As we said, you must define a function using def, then the name of the function and in brackets ( ) the list of arguments of the function. The function will not return anything unless you specify it with a return statement. The expresion under the name of the function in triple quotes is a Documentation string or DOCSTRING and, as expected, it is used to document your code. For example, it is printed if you type the help command:


In [ ]:
help(my_sqrt)

Another interesting feature of python is that you can give default values to arguments in a function. For example, in the following code, when the second argument is not used during the call its value is 2.


In [ ]:
def nth_root(base, exp=2):
    """Computes the nth root of a number."""
    return base ** (1.0/exp) #  In python ** is exponentiation (^ in other languages) 

print nth_root(10000)
print nth_root(10000,4)

One tricky feature in python is how it evaluates the arguments that you pass to a function call. The most common evaluation strategies when passing arguments to a function have been call-by-value and call-by-reference. Python uses a mixture of these two, which is known as "Call-by-Object", sometimes also called "Call by Object Reference" or "Call by Sharing". Let's see it with an example:


In [ ]:
def add_square_to_list(x, my_list, dummy_list):
    x = x ** 2
    my_list.append(x)
    dummy_list = ["I", "am", "not", "a" , "dummy", "list"]
    
x = 5
my_list =[4, 9, 16]
dummy_list = ["I", "am", "a" , "dummy", "list"]

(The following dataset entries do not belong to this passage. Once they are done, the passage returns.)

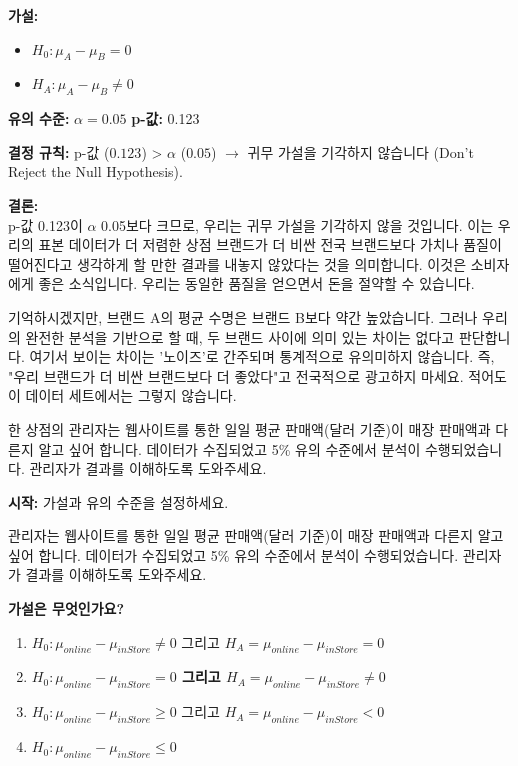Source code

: \documentclass[11pt,a4paper]{article}
\begin{document}
\begin{tcolorbox}[mybox, title=두 브랜드 비교 (8/8): 4단계 - 귀무 가설 기각 여부 결정]
\textbf{가설:}
\begin{itemize}
    \item $H_0 : \mu_A - \mu_B = 0$
    \item $H_A : \mu_A - \mu_B \neq 0$
\end{itemize}
\textbf{유의 수준:} $\alpha = 0.05$
\textbf{p-값:} 0.123

\textbf{결정 규칙:}
p-값 ($0.123$) > $\alpha$ ($0.05$) $\rightarrow$ 귀무 가설을 기각하지 않습니다 (Don't Reject the Null Hypothesis).

\textbf{결론:} \\
p-값 0.123이 $\alpha$ 0.05보다 크므로, 우리는 귀무 가설을 기각하지 않을 것입니다.
이는 우리의 표본 데이터가 더 저렴한 상점 브랜드가 더 비싼 전국 브랜드보다 가치나 품질이 떨어진다고 생각하게 할 만한 결과를 내놓지 않았다는 것을 의미합니다. 이것은 소비자에게 좋은 소식입니다. 우리는 동일한 품질을 얻으면서 돈을 절약할 수 있습니다.

기억하시겠지만, 브랜드 A의 평균 수명은 브랜드 B보다 약간 높았습니다. 그러나 우리의 완전한 분석을 기반으로 할 때, 두 브랜드 사이에 의미 있는 차이는 없다고 판단합니다. 여기서 보이는 차이는 '노이즈'로 간주되며 통계적으로 유의미하지 않습니다. 즉, "우리 브랜드가 더 비싼 브랜드보다 더 좋았다"고 전국적으로 광고하지 마세요. 적어도 이 데이터 세트에서는 그렇지 않습니다.
\end{tcolorbox}

\begin{examplebox}[title=연습 문제: 온라인 vs. 매장 판매 - 문제 상황]
한 상점의 관리자는 웹사이트를 통한 일일 평균 판매액(달러 기준)이 매장 판매액과 다른지 알고 싶어 합니다. 데이터가 수집되었고 5\% 유의 수준에서 분석이 수행되었습니다. 관리자가 결과를 이해하도록 도와주세요.

\textbf{시작:} 가설과 유의 수준을 설정하세요.
\end{examplebox}

\begin{tcolorbox}[mybox, title=연습 문제: 가설은 무엇인가요? (선택)]
관리자는 웹사이트를 통한 일일 평균 판매액(달러 기준)이 매장 판매액과 다른지 알고 싶어 합니다. 데이터가 수집되었고 5\% 유의 수준에서 분석이 수행되었습니다. 관리자가 결과를 이해하도록 도와주세요.

\textbf{가설은 무엇인가요?}
\begin{enumerate}
    \item $H_0 : \mu_{online} - \mu_{inStore} \neq 0$ 그리고 $H_A = \mu_{online} - \mu_{inStore} = 0$
    \item \textbf{$H_0 : \mu_{online} - \mu_{inStore} = 0$ 그리고 $H_A = \mu_{online} - \mu_{inStore} \neq 0$}
    \item $H_0 : \mu_{online} - \mu_{inStore} \ge 0$ 그리고 $H_A = \mu_{online} - \mu_{inStore} < 0$
    \item $H_0 : \mu_{online} - \mu_{inStore} \le 0$
\end{enumerate}
\end{tcolorbox}
\end{document}
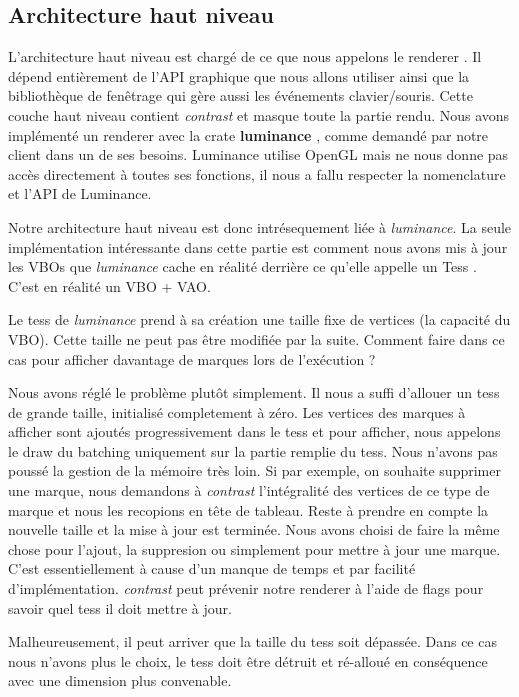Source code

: \documentclass[12pt]{article}
\begin{document}
\subsection{Architecture haut niveau}

L'architecture haut niveau est chargé de ce que nous appelons le \og renderer \fg{}. Il dépend entièrement de l'API graphique que nous allons utiliser ainsi que la bibliothèque
de fenêtrage qui gère aussi les événements clavier/souris. Cette couche haut niveau contient \textit{contrast} et masque toute la partie rendu.
Nous avons implémenté un renderer avec la crate \textbf{luminance} \cite{luminance}, comme demandé par notre client dans un de ses besoins.
Luminance utilise OpenGL mais ne nous donne pas accès directement à toutes ses fonctions, il nous a fallu respecter la nomenclature et l'API de Luminance.

Notre architecture haut niveau est donc intrésequement liée à \textit{luminance}. La seule implémentation intéressante dans cette partie est comment nous avons mis à jour les VBOs que \textit{luminance} cache
en réalité derrière ce qu'elle appelle un \og Tess \fg{}. C'est en réalité un VBO + VAO.

Le tess de \textit{luminance} prend à sa création une taille fixe de vertices (la capacité du VBO). Cette taille ne peut pas être modifiée par la suite. Comment faire dans ce cas pour afficher davantage
de marques lors de l'exécution ?

Nous avons réglé le problème plutôt simplement. Il nous a suffi d'allouer un tess de grande taille, initialisé completement à zéro. Les vertices des marques à afficher sont ajoutés
progressivement dans le tess et pour afficher, nous appelons le \og draw \fg{} du batching uniquement sur la partie remplie du tess. Nous n'avons pas poussé la gestion de la mémoire très loin.
Si par exemple, on souhaite supprimer une marque, nous demandons à \textit{contrast} l'intégralité des vertices de ce type de marque et nous les recopions en tête de tableau. Reste à prendre en compte la
nouvelle taille et la mise à jour est terminée. Nous avons choisi de faire la même chose pour l'ajout, la suppresion ou simplement pour mettre à jour une marque. C'est essentiellement à cause d'un
manque de temps et par facilité d'implémentation. \textit{contrast} peut prévenir notre renderer à l'aide de flags pour savoir quel tess il doit mettre à jour.

Malheureusement, il peut arriver que la taille du tess soit dépassée. Dans ce cas nous n'avons plus le choix, le tess doit être détruit et ré-alloué en conséquence avec une dimension plus convenable.
\end{document}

add_square_to_list(x, my_list, dummy_list)
print x
print my_list
print dummy_list

If you pass immutable arguments like integers, strings or tuples to a function, the passing acts like call-by-value. The object reference is passed to the function parameters. They can't be changed within the function, because they can't be changed at all, i.e. they are immutable.

It's different, if we pass mutable arguments. They are also passed by object reference, but they can be changed in place in the function. If we pass a list to a function, we have to consider two cases: Elements of a list can be changed in place, i.e. the list will be changed even in the caller's scope. If a new list is assigned to the name, the old list will not be affected, i.e. the list in the caller's scope will remain untouched.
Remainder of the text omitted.